David Brooks looks at the recent social phenomenon of the populist regatta and reconsiders Bobos in Paradise:

They are doing pretty well but see themselves as the common people, the regular Joes, the overlooked. They didn’t go to fancy colleges, and they detest the mainstream media.


You can see this phenomenon outside the United States too. In France, the anthropologist Nicolas Chemla calls this social type the “boubours,” the boorish bourgeoisie. If the elite bourgeois bohemians — the bobos — tend to have progressive values and metropolitan tastes, the boubours go out of their way to shock them with nativism, nationalism, and a willful lack of tact. Boubour leaders span the Western world: Trump in the U.S., Boris Johnson in the United Kingdom, Marine Le Pen in France, Viktor Orbán in Hungary, Matteo Salvini in Italy. How could people with high-end powerboats possibly think of themselves as the downtrodden? The truth is, they are not totally crazy. The class structure of Western society has gotten scrambled over the past few decades. It used to be straightforward: You had the rich, who joined country clubs and voted Republican; the working class, who toiled in the factories and voted Democratic; and, in between, the mass suburban middle class. We had a clear idea of what class conflict, when it came, would look like — members of the working classes would align with progressive intellectuals to take on the capitalist elite.

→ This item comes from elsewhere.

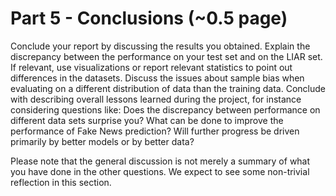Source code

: # Part 5 - Conclusions (~0.5 page)
Conclude your report by discussing the results you obtained. Explain the discrepancy between the performance on your test set and on the LIAR set. If relevant, use visualizations or report relevant statistics to point out differences in the datasets. Discuss the issues about sample bias when evaluating on a different distribution of data than the training data. Conclude with describing overall lessons learned during the project, for instance considering questions like: Does the discrepancy between performance on different data sets surprise you? What can be done to improve the performance of Fake News prediction? Will further progress be driven primarily by better models or by better data?

Please note that the general discussion is not merely a summary of what you have done in the other questions. We expect to see some non-trivial reflection in this section.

But somehow when the class conflict came, in 2015 and 2016, it didn’t look anything like that. Suddenly, conservative parties across the West — the former champions of the landed aristocracy — portrayed themselves as the warriors for the working class. And left-wing parties — once vehicles for proletarian revolt — were attacked as captives of the super-educated urban elite. These days, your education level and political values are as important in defining your class status as your income is. Because of this, the U.S. has polarized into two separate class hierarchies — one red and one blue. Classes struggle not only up and down, against the richer and poorer groups on their own ladder, but against their partisan opposite across the ideological divide.


  1. VXXC says:

    “They didn’t have much going for them in their great battle against the privileged elite, but they did have one thing — their yachts.”

  2. Hoyos says:

    OK. Call me crazy but I feel like he is just now picking up on what we all knew like five years ago at least.

  3. VXXC says:

    “The bobos didn’t set out to be an elite, dominating class. We just fit ourselves into a system that rewarded a certain type of achievement, and then gave our children the resources that would allow them to prosper in that system too. But, blind to our own power, we have created enormous inequalities—financial inequalities and more painful inequalities of respect. The task before us is to dismantle the system that raised us.”

    I agree with the blind part, can add tone deaf. Morally and ethically imbecilic.

    He makes the excellent point that adolescent academic achievement doth not make the ruling class, but here we are…

    They don’t have the sacrifice in them to dismantle themselves, nor even climb a bit off the many perches they are on…in their world all of them.

  4. Gavin Longmuir says:

    This reminds me of why I gave up years ago on the once-terrific Atlantic, and never had much time for preening fools like Brooks. Here the man-child displays his own idiocy:
    “If there is an economic solution to the class chasms that have opened up in America, the Biden legislative package is surely it. It would narrow the income gaps that breed much of today’s class animosity.”
    This after Brooks himself has been explaining how irrelevant income gaps are to the distaste so many of us feel for the likes of Brooks!

    Notice what does not appear in Brooks distortion of US society — the huge caste of people who depend directly or indirectly on the government, in the bureaucracies, the schools, and in the regulatory penumbra. Brooks is so wrapped up in his self-importance he does not recognize who “his” bobo people really are — the Mostly Unproductive Overhead.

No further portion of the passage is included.